We visualized the residuals and the most important features of each city into maps to aid our understanding of their relationships. In both cities, we observed that most Zip Codes were accurately predicted by the historical model (pink), as well as a few examples where the ZRI values were underpredicted (yellow) or overpredicted (purple). Surprisingly, Zip Codes where ZRI is overpredicted by the historical model to be the ones with the highest income per capita in both cities (Figures 11 and 12).
This observation uncovers an innate weakness of the ZRI as a metric because it fails to accurately describe those sectors of the dataset. In fact, Zillow has updated its metric and replaced the ZRI with ZORI to better capture the US rental market.
Our analysis highlights those Zip Codes that are good investment opportunities. The Zip Codes that appear in our residuals maps in yellow are places where people are paying more in rent than expected. Thus, we recommend that investors take a good look at the possibility of acquiring properties there. Interestingly, in Phoenix, it seems that the low availability of vacant houses for sale is partially driving this deviation from the historical predictions (Figure 10).

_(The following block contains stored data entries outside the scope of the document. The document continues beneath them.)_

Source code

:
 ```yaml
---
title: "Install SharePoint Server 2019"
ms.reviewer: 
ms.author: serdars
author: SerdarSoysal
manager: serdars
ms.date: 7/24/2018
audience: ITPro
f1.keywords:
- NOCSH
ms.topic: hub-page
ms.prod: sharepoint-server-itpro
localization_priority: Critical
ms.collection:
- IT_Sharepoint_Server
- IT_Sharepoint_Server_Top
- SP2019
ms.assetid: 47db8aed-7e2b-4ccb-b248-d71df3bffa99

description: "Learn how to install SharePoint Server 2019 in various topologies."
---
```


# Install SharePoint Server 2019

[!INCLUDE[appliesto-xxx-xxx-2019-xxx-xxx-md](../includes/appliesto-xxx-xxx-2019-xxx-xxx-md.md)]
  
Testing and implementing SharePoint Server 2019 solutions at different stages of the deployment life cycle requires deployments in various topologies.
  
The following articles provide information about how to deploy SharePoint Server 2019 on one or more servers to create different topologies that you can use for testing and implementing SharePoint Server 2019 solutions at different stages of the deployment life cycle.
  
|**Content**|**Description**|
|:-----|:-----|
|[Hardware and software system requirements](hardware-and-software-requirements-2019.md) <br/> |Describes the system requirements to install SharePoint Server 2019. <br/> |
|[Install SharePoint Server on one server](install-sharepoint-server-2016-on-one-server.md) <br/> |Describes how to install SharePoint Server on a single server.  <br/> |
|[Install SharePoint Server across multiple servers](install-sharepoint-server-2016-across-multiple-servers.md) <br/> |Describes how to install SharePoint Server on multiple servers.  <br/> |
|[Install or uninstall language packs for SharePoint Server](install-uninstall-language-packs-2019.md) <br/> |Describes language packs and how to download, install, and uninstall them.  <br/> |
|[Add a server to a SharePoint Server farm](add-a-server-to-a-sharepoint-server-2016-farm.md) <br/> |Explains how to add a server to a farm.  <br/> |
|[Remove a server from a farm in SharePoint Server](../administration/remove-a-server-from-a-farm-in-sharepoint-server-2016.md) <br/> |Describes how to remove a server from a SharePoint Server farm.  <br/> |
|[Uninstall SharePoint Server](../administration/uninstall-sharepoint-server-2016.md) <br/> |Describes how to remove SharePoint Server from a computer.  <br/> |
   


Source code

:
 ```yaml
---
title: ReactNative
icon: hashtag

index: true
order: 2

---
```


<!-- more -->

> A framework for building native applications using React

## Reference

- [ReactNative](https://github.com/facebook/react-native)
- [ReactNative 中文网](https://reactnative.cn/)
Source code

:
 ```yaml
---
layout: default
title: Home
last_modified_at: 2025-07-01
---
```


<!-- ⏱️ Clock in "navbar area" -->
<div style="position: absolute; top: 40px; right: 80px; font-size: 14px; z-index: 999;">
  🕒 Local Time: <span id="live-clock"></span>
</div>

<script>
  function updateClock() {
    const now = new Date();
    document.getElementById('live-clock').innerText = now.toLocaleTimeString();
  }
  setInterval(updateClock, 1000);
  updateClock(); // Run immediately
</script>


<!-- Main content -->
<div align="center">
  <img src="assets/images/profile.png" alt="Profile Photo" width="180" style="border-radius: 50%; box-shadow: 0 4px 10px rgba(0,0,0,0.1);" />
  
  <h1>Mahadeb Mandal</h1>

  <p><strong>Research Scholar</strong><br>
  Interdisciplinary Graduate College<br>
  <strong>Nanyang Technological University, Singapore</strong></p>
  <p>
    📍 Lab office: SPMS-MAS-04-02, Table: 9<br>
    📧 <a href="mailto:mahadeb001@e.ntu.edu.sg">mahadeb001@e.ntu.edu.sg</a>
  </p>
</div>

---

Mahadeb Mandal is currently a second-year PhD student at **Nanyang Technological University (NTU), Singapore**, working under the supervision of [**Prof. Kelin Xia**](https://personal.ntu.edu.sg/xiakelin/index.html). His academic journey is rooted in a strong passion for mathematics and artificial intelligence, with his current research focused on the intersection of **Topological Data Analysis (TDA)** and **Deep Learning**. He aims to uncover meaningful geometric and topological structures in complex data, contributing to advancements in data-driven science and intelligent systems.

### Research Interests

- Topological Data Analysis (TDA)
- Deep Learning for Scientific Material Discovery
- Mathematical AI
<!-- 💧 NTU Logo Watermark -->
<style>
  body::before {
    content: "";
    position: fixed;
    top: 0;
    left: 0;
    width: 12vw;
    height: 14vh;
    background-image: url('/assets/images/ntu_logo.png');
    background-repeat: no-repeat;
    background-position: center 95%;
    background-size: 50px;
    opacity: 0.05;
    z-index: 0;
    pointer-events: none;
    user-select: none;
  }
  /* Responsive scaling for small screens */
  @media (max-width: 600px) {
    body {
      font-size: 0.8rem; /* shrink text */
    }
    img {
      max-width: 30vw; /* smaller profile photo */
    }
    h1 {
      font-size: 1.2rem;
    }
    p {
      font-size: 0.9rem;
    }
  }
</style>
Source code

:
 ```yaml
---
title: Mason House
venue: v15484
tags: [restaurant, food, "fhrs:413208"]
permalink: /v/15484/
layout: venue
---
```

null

In a specific region southwest of Tampa, a group of overpredicted Zip Codes is also the one with the highest median age and water to land ratio (Figure 11).
Most of these overpredicted Zip Codes coincide with the highest income per capita in both cities. However, according to our analysis, on average, people are not willing to pay those higher rates. Consequently, investors in those Zip Codes that are overpredicted by the historical model (purple color in the Residuals maps) that have the historical rental values as a target for properties in these areas should prepare for extended vacancy periods
In order to take this project, there are a lot of directions we could take. One immediate future step we could take is to explore more cities to validate our models, as well as develop representative models for the cities and test them on a more granular level to generate insights and compare them to other cities.
In addition, it would be interesting to incorporate other data sources to improve the fidelity of our model. Sources such as crime statistics and migration data have been considered to refine our models. Furthermore, as was discussed in the insights section previously, we would like to explore the new Zillow index, ZORI which is an improvement of ZRI, and see how our models change.
We also want to study some features more deeply. As was discussed in the feature engineering section, several features were grouped together to better describe the data as well as reduce multicollinearity but their effect is not clearly visible. So we want to study them in more depth to see what would be a better way to store that information in our models to improve the performance.
Moreover, we would like to perform a time series analysis and investigate the features that affect the seasonality of the rental index. Finally, we want to explore how our models could change to account for the impact of COVID-19 on the rental market. Finally, we could create an interactive app in order to better display our data insights.